WHAT TO DO
Show the lines below where "Mock" occurs.

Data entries
----
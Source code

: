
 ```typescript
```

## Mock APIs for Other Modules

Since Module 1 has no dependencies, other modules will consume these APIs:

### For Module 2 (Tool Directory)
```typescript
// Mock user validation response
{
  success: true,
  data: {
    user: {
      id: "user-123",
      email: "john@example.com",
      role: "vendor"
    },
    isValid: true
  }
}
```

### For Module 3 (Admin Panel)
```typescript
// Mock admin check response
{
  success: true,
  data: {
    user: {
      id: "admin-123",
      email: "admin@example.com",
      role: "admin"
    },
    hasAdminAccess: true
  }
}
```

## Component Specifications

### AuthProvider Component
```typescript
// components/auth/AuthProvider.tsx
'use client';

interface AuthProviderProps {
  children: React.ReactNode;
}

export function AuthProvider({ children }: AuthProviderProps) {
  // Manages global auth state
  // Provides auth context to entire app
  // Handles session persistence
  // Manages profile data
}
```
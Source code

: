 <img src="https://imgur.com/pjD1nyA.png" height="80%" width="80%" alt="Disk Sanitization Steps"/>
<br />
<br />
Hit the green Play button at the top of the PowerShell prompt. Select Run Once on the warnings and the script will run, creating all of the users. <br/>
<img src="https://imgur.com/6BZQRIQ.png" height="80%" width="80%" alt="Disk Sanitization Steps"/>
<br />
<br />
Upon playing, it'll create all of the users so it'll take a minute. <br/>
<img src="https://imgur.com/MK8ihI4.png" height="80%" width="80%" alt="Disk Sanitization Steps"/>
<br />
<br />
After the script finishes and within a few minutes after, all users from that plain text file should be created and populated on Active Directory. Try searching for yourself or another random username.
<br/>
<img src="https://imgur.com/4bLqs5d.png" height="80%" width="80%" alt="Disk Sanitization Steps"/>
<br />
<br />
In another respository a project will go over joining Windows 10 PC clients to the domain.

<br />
----
THE COMPLETED TASK
## Mock APIs for Other Modules
// Mock user validation response
// Mock admin check response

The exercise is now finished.